==== GIVEN RECORDS
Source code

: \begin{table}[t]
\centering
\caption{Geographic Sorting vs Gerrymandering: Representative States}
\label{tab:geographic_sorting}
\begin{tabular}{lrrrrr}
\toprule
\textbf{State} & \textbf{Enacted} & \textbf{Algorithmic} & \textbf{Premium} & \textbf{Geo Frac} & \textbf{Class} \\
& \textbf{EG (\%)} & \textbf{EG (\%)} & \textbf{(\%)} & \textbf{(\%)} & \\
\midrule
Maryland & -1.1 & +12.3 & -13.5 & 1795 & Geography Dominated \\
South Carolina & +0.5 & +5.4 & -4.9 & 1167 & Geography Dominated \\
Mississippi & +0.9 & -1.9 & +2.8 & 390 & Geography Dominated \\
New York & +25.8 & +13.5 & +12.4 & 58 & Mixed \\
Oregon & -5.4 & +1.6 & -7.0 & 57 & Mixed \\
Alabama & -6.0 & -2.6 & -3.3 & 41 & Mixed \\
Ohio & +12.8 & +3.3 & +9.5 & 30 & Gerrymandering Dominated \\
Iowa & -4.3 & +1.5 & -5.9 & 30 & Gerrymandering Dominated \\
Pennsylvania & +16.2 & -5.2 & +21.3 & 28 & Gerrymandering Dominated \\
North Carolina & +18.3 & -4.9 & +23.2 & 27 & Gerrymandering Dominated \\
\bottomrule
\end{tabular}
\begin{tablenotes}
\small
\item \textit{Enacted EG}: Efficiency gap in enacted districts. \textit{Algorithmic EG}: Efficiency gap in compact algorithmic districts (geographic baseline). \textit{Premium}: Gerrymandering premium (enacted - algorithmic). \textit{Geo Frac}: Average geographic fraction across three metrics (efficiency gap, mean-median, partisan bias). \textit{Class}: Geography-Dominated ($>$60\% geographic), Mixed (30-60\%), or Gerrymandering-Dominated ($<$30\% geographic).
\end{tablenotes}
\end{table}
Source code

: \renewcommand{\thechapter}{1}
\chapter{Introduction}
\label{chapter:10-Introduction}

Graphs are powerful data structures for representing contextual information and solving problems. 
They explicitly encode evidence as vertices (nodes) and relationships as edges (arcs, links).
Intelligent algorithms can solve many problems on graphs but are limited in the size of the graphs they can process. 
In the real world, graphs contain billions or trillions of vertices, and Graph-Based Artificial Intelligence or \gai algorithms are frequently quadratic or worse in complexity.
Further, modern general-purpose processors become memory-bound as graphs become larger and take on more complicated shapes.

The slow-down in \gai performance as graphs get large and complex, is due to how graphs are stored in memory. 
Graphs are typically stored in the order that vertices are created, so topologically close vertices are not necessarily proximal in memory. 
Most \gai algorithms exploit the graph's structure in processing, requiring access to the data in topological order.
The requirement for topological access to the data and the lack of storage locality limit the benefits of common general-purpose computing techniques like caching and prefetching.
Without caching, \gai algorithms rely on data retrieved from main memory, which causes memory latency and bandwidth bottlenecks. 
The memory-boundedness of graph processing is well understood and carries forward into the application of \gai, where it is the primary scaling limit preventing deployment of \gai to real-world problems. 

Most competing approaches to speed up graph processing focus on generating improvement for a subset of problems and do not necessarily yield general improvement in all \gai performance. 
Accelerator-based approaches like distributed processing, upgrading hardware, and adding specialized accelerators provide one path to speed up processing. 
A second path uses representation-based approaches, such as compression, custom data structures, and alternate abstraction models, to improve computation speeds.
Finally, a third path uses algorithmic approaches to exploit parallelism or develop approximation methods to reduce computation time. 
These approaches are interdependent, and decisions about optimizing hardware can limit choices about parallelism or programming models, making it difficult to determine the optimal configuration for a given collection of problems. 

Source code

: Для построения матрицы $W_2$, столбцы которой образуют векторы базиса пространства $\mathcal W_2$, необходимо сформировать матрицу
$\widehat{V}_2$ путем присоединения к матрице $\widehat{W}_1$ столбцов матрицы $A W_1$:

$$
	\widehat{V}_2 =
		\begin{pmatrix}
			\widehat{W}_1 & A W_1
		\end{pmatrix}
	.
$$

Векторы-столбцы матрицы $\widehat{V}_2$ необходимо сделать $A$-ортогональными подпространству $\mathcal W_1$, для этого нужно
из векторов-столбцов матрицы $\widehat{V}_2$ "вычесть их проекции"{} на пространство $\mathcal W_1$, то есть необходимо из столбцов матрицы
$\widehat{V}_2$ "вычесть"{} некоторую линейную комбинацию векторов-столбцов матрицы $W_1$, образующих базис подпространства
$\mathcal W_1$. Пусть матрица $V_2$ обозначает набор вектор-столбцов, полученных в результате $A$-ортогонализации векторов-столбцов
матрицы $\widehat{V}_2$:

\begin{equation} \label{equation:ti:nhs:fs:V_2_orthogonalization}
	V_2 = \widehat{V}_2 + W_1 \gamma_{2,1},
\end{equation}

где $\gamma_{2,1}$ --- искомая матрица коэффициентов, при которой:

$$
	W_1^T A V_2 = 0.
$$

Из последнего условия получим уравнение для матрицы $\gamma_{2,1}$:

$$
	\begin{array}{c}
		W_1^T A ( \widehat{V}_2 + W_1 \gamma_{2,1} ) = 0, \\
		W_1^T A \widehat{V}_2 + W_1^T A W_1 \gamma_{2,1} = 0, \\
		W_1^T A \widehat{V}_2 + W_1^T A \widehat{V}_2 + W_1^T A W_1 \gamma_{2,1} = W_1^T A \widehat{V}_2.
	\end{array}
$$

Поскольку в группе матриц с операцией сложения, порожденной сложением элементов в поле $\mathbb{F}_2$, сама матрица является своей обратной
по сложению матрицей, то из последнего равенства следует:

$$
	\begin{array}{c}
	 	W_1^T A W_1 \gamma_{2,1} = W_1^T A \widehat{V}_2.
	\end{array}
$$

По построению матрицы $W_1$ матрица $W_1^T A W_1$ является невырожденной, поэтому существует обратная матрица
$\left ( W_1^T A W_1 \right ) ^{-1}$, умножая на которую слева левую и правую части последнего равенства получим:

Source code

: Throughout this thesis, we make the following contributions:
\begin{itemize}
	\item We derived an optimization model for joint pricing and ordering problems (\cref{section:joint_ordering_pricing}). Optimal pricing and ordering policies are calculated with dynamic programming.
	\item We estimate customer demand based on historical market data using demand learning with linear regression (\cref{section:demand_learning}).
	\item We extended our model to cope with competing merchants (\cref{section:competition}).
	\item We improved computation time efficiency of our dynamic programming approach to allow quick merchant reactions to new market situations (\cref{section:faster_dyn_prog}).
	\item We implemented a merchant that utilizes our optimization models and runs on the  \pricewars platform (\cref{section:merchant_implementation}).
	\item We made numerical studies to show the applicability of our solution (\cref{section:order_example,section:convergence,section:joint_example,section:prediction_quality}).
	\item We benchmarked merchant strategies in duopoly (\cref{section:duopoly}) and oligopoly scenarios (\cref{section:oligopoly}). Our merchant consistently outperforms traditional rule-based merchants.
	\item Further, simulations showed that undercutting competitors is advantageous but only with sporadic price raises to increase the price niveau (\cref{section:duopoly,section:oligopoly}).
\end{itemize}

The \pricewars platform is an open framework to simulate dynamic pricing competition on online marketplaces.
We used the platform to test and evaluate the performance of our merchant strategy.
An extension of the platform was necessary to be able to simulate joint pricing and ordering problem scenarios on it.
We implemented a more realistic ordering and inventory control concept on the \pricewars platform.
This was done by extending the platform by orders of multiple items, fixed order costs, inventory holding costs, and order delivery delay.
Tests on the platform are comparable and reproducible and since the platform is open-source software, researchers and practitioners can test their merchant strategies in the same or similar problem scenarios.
========
HOW TO COMPLETE THIS TASK:
Where a line in the records above contains the string "more", return that line.

THE ANSWER:
Further, modern general-purpose processors become memory-bound as graphs become larger and take on more complicated shapes.
We implemented a more realistic ordering and inventory control concept on the \pricewars platform.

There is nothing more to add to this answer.